• What to do:
Work out how many lines in the entries below contain the string "appsettings". Reply with that figure alone.

Stored data entries
···

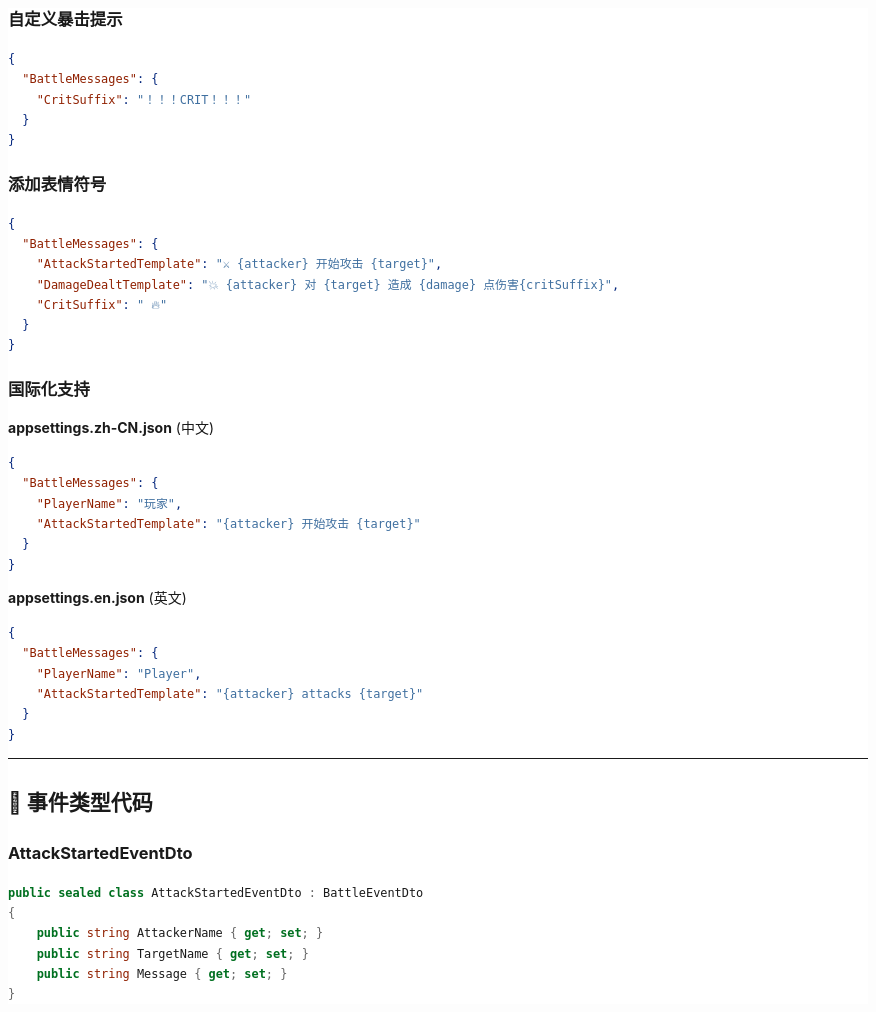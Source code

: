 ### 自定义暴击提示

```json
{
  "BattleMessages": {
    "CritSuffix": "！！！CRIT！！！"
  }
}
```

### 添加表情符号

```json
{
  "BattleMessages": {
    "AttackStartedTemplate": "⚔️ {attacker} 开始攻击 {target}",
    "DamageDealtTemplate": "💥 {attacker} 对 {target} 造成 {damage} 点伤害{critSuffix}",
    "CritSuffix": " 🔥"
  }
}
```

### 国际化支持

**appsettings.zh-CN.json** (中文)
```json
{
  "BattleMessages": {
    "PlayerName": "玩家",
    "AttackStartedTemplate": "{attacker} 开始攻击 {target}"
  }
}
```

**appsettings.en.json** (英文)
```json
{
  "BattleMessages": {
    "PlayerName": "Player",
    "AttackStartedTemplate": "{attacker} attacks {target}"
  }
}
```

---

## 🎯 事件类型代码

### AttackStartedEventDto

```csharp
public sealed class AttackStartedEventDto : BattleEventDto
{
    public string AttackerName { get; set; }
    public string TargetName { get; set; }
    public string Message { get; set; }
}
```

···

• Answer section:
2